Updated: Sunday, 21 Mar 2010, 7:39 PM PDT
Published : Sunday, 21 Mar 2010, 7:39 PM PDT
Posted by: Scott Coppersmith / myFOXla.com
Pasadena - A team of Caltech researchers and clinicians today said they have developed a way to turn off an important cancer gene by shooting a nanoparticle into the bloodstream, it was reported.
One UCLA doctor says the new technique allows doctors to use nanoparticle drugs or modified human genomes to target cancerous RNA that, until now, was too small, too concealed or too fragile to be targeted.
Writing in today's issue of the science journal Nature, the team reported that injecting particles known as double-stranded small interfering RNA interference, or siRNAi, into the bloodstream can send proportionate numbers of nanoparticles in targeted tumor cells.
This opens the door to "game-changing" therapeutics that attack cancer and other diseases at the genetic level, said Caltech chemical engineering professor Mark Davis, the research team's leader. "RNAi is a new way to stop the production of proteins."
The new tool can attack vulnerable areas of a protein that are hidden within its three-dimensional folds, making it difficult for doctors to reach them. RNA interference targets the messenger RNA, or mRNA, that encodes the information that confuses regular cells and makes them cancerous.
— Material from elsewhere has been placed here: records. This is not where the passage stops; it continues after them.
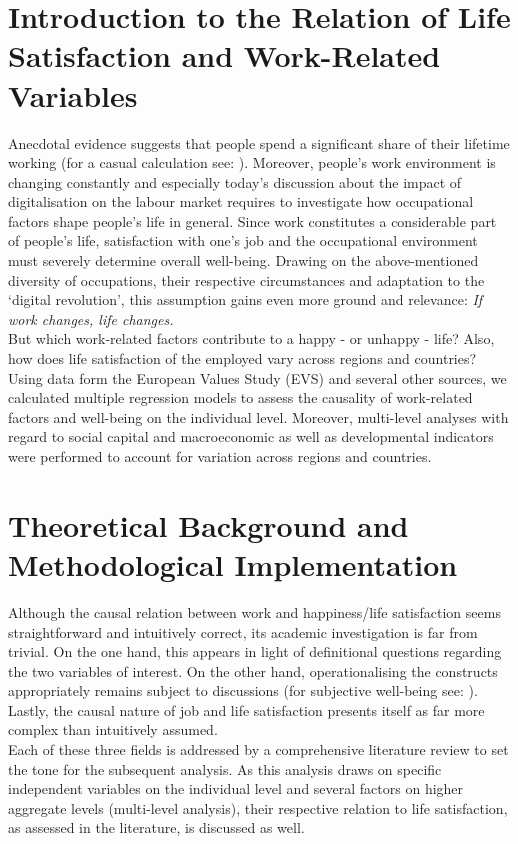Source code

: \documentclass[preprint,12pt,authoryear]{elsarticle}
\begin{document}
	\section{Introduction to the Relation of Life Satisfaction and Work-Related Variables}
	Anecdotal evidence suggests that people spend a significant share of their lifetime working (for a casual calculation 
	see: \citet{thompson_what_2016}). Moreover, people's work environment is changing constantly and especially today's 
	discussion about the impact of digitalisation on the labour market requires to investigate how occupational factors shape 
	people's life in general. Since work constitutes a considerable part of people’s life, satisfaction with one’s job and the
	occupational environment must severely determine overall well-being. Drawing on the above-mentioned diversity of 
	occupations, their respective circumstances and adaptation to the ‘digital revolution’, this assumption gains even more 
	ground and relevance: \textit{If work changes, life changes.} \\
	But which work-related factors contribute to a happy - or unhappy - life? Also, how does life satisfaction of the employed
	vary across regions and countries? \\
	Using data form the European Values Study (EVS) and several other sources, we calculated multiple regression models to assess the causality of work-related factors and well-being on the individual level. Moreover, multi-level analyses with regard to social capital and
	macroeconomic as well as developmental indicators were performed to account for variation across regions and countries. 
		
	\section{Theoretical Background and Methodological Implementation}
	Although the causal relation between work and happiness/life satisfaction seems straightforward and intuitively correct,
	its academic investigation is far from trivial. On the one hand, this appears in light of definitional questions regarding the 
	two variables of interest. On the other hand, operationalising the constructs appropriately remains subject to discussions
	(for subjective well-being see: \citet{kahneman_developments_2006,layard_measuring_2010}). Lastly, the causal nature of job and life
	satisfaction presents itself as far more complex than intuitively assumed. \\
	Each of these three fields is addressed by a comprehensive literature review to set the tone for the subsequent analysis.
	As this analysis draws on specific independent variables on the individual level and several factors on higher aggregate
	levels (multi-level analysis), their respective relation to life satisfaction, as assessed in the literature, is discussed as well.
	
\end{document}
"In principle," Davis said. "that means every protein is now druggable, because its inhibition is accomplished by destroying the mRNA. And we can go after mRNAs in a very designed way, given all the genomic data that are, and will be, available."
"These nanoparticles are able to take the siRNAs to the targeted site within the body," Davis said. Once they reach their targets in this case, the cancer cells within tumors -- the nanoparticles -- enter the cells and release the siRNAs.
"It's the first time anyone has found an RNA fragment from a patient's cell showing the mRNA was cut at exactly the right base via the RNAi mechanism," Davis said. "It proves that the RNAi mechanism can happen using siRNA in a human."
"There are many cancer targets that can be efficiently blocked in the laboratory using siRNA, but blocking them in the clinic has been elusive," said UCLA associate professor of medicine Antoni Ribas.
"This is because many of these targets are not amenable to be blocked by traditionally designed anti-cancer drugs. This (new) research provides the first evidence that what works in the lab could help patients in the future by the specific delivery of siRNA using targeted nanoparticles," Ribas said. "We can start thinking about targeting the untargetable."